_EXERCISE REQUIREMENTS:_ Would you print all of the records below exactly, without skipping any?

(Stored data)
------------

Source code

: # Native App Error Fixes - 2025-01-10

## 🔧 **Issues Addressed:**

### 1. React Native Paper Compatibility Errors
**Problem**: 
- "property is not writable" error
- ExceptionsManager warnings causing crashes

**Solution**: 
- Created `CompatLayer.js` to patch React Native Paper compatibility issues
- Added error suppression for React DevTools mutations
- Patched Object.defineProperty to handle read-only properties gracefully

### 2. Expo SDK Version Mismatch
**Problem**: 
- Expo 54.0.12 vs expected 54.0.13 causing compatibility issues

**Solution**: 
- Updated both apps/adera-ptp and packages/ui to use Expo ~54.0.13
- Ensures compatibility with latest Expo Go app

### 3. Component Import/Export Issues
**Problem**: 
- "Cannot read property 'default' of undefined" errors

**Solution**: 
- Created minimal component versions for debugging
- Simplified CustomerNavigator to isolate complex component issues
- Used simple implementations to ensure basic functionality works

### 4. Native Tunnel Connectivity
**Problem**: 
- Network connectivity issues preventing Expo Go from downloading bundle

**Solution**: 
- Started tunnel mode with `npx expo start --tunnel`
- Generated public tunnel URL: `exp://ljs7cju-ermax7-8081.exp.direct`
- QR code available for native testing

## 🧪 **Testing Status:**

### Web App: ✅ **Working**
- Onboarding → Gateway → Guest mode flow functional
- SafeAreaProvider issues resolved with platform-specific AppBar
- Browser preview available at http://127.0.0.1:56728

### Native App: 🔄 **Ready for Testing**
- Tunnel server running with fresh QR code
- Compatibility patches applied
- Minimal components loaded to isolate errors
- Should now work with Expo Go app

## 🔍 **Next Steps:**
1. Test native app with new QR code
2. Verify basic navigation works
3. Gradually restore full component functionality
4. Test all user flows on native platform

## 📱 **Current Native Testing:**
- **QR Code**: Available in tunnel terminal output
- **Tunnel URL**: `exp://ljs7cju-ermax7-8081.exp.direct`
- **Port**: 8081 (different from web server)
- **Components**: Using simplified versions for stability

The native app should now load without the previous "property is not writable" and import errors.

------------

_RESPONSE TO THE EXERCISE:_
Source code

: # Native App Error Fixes - 2025-01-10

## 🔧 **Issues Addressed:**

### 1. React Native Paper Compatibility Errors
**Problem**: 
- "property is not writable" error
- ExceptionsManager warnings causing crashes

**Solution**: 
- Created `CompatLayer.js` to patch React Native Paper compatibility issues
- Added error suppression for React DevTools mutations
- Patched Object.defineProperty to handle read-only properties gracefully

### 2. Expo SDK Version Mismatch
**Problem**: 
- Expo 54.0.12 vs expected 54.0.13 causing compatibility issues

**Solution**: 
- Updated both apps/adera-ptp and packages/ui to use Expo ~54.0.13
- Ensures compatibility with latest Expo Go app

### 3. Component Import/Export Issues
**Problem**: 
- "Cannot read property 'default' of undefined" errors

**Solution**: 
- Created minimal component versions for debugging
- Simplified CustomerNavigator to isolate complex component issues
- Used simple implementations to ensure basic functionality works

### 4. Native Tunnel Connectivity
**Problem**: 
- Network connectivity issues preventing Expo Go from downloading bundle

**Solution**: 
- Started tunnel mode with `npx expo start --tunnel`
- Generated public tunnel URL: `exp://ljs7cju-ermax7-8081.exp.direct`
- QR code available for native testing

## 🧪 **Testing Status:**

### Web App: ✅ **Working**
- Onboarding → Gateway → Guest mode flow functional
- SafeAreaProvider issues resolved with platform-specific AppBar
- Browser preview available at http://127.0.0.1:56728

### Native App: 🔄 **Ready for Testing**
- Tunnel server running with fresh QR code
- Compatibility patches applied
- Minimal components loaded to isolate errors
- Should now work with Expo Go app

## 🔍 **Next Steps:**
1. Test native app with new QR code
2. Verify basic navigation works
3. Gradually restore full component functionality
4. Test all user flows on native platform

## 📱 **Current Native Testing:**
- **QR Code**: Available in tunnel terminal output
- **Tunnel URL**: `exp://ljs7cju-ermax7-8081.exp.direct`
- **Port**: 8081 (different from web server)
- **Components**: Using simplified versions for stability

The native app should now load without the previous "property is not writable" and import errors.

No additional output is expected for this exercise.